╭──

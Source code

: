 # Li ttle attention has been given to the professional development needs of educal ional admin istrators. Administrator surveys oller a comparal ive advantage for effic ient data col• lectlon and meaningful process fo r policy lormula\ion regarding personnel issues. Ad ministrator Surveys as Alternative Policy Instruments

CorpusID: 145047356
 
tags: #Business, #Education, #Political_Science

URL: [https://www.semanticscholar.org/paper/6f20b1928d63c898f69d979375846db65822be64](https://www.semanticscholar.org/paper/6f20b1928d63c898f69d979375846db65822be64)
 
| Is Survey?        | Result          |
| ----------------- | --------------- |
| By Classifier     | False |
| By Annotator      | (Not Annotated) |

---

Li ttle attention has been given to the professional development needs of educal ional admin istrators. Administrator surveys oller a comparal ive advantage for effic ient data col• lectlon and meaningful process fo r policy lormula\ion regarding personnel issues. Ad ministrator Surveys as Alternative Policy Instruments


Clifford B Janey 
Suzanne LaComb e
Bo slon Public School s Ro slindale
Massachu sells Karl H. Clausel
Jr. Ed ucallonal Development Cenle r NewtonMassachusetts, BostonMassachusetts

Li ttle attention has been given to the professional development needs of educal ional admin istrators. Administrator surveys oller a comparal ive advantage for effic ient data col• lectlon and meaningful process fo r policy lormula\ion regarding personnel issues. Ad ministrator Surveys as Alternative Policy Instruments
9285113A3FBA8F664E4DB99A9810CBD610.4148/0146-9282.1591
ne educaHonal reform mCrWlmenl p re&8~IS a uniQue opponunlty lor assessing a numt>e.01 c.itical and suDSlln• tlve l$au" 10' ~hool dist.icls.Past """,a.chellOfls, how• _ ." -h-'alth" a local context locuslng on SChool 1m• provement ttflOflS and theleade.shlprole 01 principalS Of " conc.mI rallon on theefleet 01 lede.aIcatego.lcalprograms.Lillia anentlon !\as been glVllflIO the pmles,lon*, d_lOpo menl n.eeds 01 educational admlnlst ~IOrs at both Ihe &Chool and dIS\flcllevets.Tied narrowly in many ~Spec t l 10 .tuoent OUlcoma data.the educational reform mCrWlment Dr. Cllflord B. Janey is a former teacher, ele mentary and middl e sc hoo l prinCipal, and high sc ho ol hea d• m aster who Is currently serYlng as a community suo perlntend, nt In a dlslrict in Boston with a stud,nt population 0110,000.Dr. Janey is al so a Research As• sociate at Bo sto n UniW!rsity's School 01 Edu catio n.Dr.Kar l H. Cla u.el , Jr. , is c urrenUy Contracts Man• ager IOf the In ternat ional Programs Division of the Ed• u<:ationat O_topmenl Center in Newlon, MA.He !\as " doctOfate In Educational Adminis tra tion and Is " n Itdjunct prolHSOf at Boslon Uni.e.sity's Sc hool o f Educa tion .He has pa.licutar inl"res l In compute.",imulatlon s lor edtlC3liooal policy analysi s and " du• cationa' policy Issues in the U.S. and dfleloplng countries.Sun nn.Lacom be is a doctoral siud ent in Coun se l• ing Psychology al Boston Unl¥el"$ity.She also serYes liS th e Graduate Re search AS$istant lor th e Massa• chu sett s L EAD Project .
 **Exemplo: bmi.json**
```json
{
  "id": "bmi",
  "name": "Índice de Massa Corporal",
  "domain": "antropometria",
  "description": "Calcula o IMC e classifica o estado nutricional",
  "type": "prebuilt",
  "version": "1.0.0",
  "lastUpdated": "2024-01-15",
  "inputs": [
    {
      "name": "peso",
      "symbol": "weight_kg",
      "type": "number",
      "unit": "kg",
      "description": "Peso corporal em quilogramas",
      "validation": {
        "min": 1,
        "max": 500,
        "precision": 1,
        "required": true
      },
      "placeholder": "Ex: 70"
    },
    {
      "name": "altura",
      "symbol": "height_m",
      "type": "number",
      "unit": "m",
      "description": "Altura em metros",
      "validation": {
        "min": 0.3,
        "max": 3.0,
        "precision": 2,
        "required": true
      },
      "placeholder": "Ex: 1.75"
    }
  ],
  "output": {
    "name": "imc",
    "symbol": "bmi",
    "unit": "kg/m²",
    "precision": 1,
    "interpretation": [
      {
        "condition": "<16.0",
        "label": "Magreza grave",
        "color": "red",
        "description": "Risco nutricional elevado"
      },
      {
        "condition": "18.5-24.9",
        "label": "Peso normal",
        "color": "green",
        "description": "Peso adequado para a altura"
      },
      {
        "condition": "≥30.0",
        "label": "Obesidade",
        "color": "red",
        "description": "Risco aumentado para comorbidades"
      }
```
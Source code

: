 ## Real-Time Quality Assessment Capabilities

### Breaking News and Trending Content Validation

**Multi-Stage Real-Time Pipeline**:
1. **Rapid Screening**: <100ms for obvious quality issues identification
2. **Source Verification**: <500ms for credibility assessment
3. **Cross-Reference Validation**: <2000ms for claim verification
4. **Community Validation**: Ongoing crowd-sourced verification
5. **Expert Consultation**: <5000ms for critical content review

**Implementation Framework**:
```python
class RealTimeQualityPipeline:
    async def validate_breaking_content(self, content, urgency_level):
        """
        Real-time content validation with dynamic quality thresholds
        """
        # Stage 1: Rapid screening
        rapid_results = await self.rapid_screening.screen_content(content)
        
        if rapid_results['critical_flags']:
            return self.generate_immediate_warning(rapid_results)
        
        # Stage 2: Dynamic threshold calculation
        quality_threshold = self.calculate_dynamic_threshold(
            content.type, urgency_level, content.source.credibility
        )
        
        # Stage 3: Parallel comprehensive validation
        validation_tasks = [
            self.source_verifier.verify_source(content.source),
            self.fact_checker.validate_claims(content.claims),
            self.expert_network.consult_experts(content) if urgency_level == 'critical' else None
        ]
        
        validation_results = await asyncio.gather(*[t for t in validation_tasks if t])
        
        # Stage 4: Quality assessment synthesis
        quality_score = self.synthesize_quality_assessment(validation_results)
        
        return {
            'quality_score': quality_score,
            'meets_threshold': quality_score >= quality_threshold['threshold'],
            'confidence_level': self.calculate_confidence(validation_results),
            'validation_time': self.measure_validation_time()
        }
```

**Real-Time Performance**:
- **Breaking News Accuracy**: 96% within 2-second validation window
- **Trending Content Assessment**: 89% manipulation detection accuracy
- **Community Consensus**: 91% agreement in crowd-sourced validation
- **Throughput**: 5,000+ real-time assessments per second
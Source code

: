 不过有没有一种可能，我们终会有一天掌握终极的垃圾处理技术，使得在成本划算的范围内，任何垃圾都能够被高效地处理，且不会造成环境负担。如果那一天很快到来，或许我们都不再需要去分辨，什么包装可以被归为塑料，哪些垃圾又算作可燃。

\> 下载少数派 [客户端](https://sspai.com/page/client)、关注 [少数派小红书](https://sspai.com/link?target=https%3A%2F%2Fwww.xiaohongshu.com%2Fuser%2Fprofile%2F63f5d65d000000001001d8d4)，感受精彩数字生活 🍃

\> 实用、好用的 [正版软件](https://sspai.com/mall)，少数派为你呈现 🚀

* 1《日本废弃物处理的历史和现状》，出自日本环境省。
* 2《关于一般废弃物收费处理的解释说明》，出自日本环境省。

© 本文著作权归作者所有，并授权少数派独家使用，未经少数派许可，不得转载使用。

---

╰──

▶ BRIEF: From the records above, extract every line exactly as it stands.

▶ SOLUTION TO THIS EXERCISE:
Source code

: # Li ttle attention has been given to the professional development needs of educal ional admin istrators. Administrator surveys oller a comparal ive advantage for effic ient data col• lectlon and meaningful process fo r policy lormula\ion regarding personnel issues. Ad ministrator Surveys as Alternative Policy Instruments

CorpusID: 145047356
 
tags: #Business, #Education, #Political_Science

URL: [https://www.semanticscholar.org/paper/6f20b1928d63c898f69d979375846db65822be64](https://www.semanticscholar.org/paper/6f20b1928d63c898f69d979375846db65822be64)
 
| Is Survey?        | Result          |
| ----------------- | --------------- |
| By Classifier     | False |
| By Annotator      | (Not Annotated) |

---

Li ttle attention has been given to the professional development needs of educal ional admin istrators. Administrator surveys oller a comparal ive advantage for effic ient data col• lectlon and meaningful process fo r policy lormula\ion regarding personnel issues. Ad ministrator Surveys as Alternative Policy Instruments


Clifford B Janey 
Suzanne LaComb e
Bo slon Public School s Ro slindale
Massachu sells Karl H. Clausel
Jr. Ed ucallonal Development Cenle r NewtonMassachusetts, BostonMassachusetts

Li ttle attention has been given to the professional development needs of educal ional admin istrators. Administrator surveys oller a comparal ive advantage for effic ient data col• lectlon and meaningful process fo r policy lormula\ion regarding personnel issues. Ad ministrator Surveys as Alternative Policy Instruments
9285113A3FBA8F664E4DB99A9810CBD610.4148/0146-9282.1591
ne educaHonal reform mCrWlmenl p re&8~IS a uniQue opponunlty lor assessing a numt>e.01 c.itical and suDSlln• tlve l$au" 10' ~hool dist.icls.Past """,a.chellOfls, how• _ ." -h-'alth" a local context locuslng on SChool 1m• provement ttflOflS and theleade.shlprole 01 principalS Of " conc.mI rallon on theefleet 01 lede.aIcatego.lcalprograms.Lillia anentlon !\as been glVllflIO the pmles,lon*, d_lOpo menl n.eeds 01 educational admlnlst ~IOrs at both Ihe &Chool and dIS\flcllevets.Tied narrowly in many ~Spec t l 10 .tuoent OUlcoma data.the educational reform mCrWlment Dr. Cllflord B. Janey is a former teacher, ele mentary and middl e sc hoo l prinCipal, and high sc ho ol hea d• m aster who Is currently serYlng as a community suo perlntend, nt In a dlslrict in Boston with a stud,nt population 0110,000.Dr. Janey is al so a Research As• sociate at Bo sto n UniW!rsity's School 01 Edu catio n.Dr.Kar l H. Cla u.el , Jr. , is c urrenUy Contracts Man• ager IOf the In ternat ional Programs Division of the Ed• u<:ationat O_topmenl Center in Newlon, MA.He !\as " doctOfate In Educational Adminis tra tion and Is " n Itdjunct prolHSOf at Boslon Uni.e.sity's Sc hool o f Educa tion .He has pa.licutar inl"res l In compute.",imulatlon s lor edtlC3liooal policy analysi s and " du• cationa' policy Issues in the U.S. and dfleloplng countries.Sun nn.Lacom be is a doctoral siud ent in Coun se l• ing Psychology al Boston Unl¥el"$ity.She also serYes liS th e Graduate Re search AS$istant lor th e Massa• chu sett s L EAD Project .
 **Exemplo: bmi.json**
```json
{
  "id": "bmi",
  "name": "Índice de Massa Corporal",
  "domain": "antropometria",
  "description": "Calcula o IMC e classifica o estado nutricional",
  "type": "prebuilt",
  "version": "1.0.0",
  "lastUpdated": "2024-01-15",
  "inputs": [
    {
      "name": "peso",
      "symbol": "weight_kg",
      "type": "number",
      "unit": "kg",
      "description": "Peso corporal em quilogramas",
      "validation": {
        "min": 1,
        "max": 500,
        "precision": 1,
        "required": true
      },
      "placeholder": "Ex: 70"
    },
    {
      "name": "altura",
      "symbol": "height_m",
      "type": "number",
      "unit": "m",
      "description": "Altura em metros",
      "validation": {
        "min": 0.3,
        "max": 3.0,
        "precision": 2,
        "required": true
      },
      "placeholder": "Ex: 1.75"
    }
  ],
  "output": {
    "name": "imc",
    "symbol": "bmi",
    "unit": "kg/m²",
    "precision": 1,
    "interpretation": [
      {
        "condition": "<16.0",
        "label": "Magreza grave",
        "color": "red",
        "description": "Risco nutricional elevado"
      },
      {
        "condition": "18.5-24.9",
        "label": "Peso normal",
        "color": "green",
        "description": "Peso adequado para a altura"
      },
      {
        "condition": "≥30.0",
        "label": "Obesidade",
        "color": "red",
        "description": "Risco aumentado para comorbidades"
      }
```
Source code

: ## Real-Time Quality Assessment Capabilities

### Breaking News and Trending Content Validation

**Multi-Stage Real-Time Pipeline**:
1. **Rapid Screening**: <100ms for obvious quality issues identification
2. **Source Verification**: <500ms for credibility assessment
3. **Cross-Reference Validation**: <2000ms for claim verification
4. **Community Validation**: Ongoing crowd-sourced verification
5. **Expert Consultation**: <5000ms for critical content review

**Implementation Framework**:
```python
class RealTimeQualityPipeline:
    async def validate_breaking_content(self, content, urgency_level):
        """
        Real-time content validation with dynamic quality thresholds
        """
        # Stage 1: Rapid screening
        rapid_results = await self.rapid_screening.screen_content(content)
        
        if rapid_results['critical_flags']:
            return self.generate_immediate_warning(rapid_results)
        
        # Stage 2: Dynamic threshold calculation
        quality_threshold = self.calculate_dynamic_threshold(
            content.type, urgency_level, content.source.credibility
        )
        
        # Stage 3: Parallel comprehensive validation
        validation_tasks = [
            self.source_verifier.verify_source(content.source),
            self.fact_checker.validate_claims(content.claims),
            self.expert_network.consult_experts(content) if urgency_level == 'critical' else None
        ]
        
        validation_results = await asyncio.gather(*[t for t in validation_tasks if t])
        
        # Stage 4: Quality assessment synthesis
        quality_score = self.synthesize_quality_assessment(validation_results)
        
        return {
            'quality_score': quality_score,
            'meets_threshold': quality_score >= quality_threshold['threshold'],
            'confidence_level': self.calculate_confidence(validation_results),
            'validation_time': self.measure_validation_time()
        }
```

**Real-Time Performance**:
- **Breaking News Accuracy**: 96% within 2-second validation window
- **Trending Content Assessment**: 89% manipulation detection accuracy
- **Community Consensus**: 91% agreement in crowd-sourced validation
- **Throughput**: 5,000+ real-time assessments per second
Source code

: 不过有没有一种可能，我们终会有一天掌握终极的垃圾处理技术，使得在成本划算的范围内，任何垃圾都能够被高效地处理，且不会造成环境负担。如果那一天很快到来，或许我们都不再需要去分辨，什么包装可以被归为塑料，哪些垃圾又算作可燃。

\> 下载少数派 [客户端](https://sspai.com/page/client)、关注 [少数派小红书](https://sspai.com/link?target=https%3A%2F%2Fwww.xiaohongshu.com%2Fuser%2Fprofile%2F63f5d65d000000001001d8d4)，感受精彩数字生活 🍃

\> 实用、好用的 [正版软件](https://sspai.com/mall)，少数派为你呈现 🚀

* 1《日本废弃物处理的历史和现状》，出自日本环境省。
* 2《关于一般废弃物收费处理的解释说明》，出自日本环境省。

© 本文著作权归作者所有，并授权少数派独家使用，未经少数派许可，不得转载使用。

---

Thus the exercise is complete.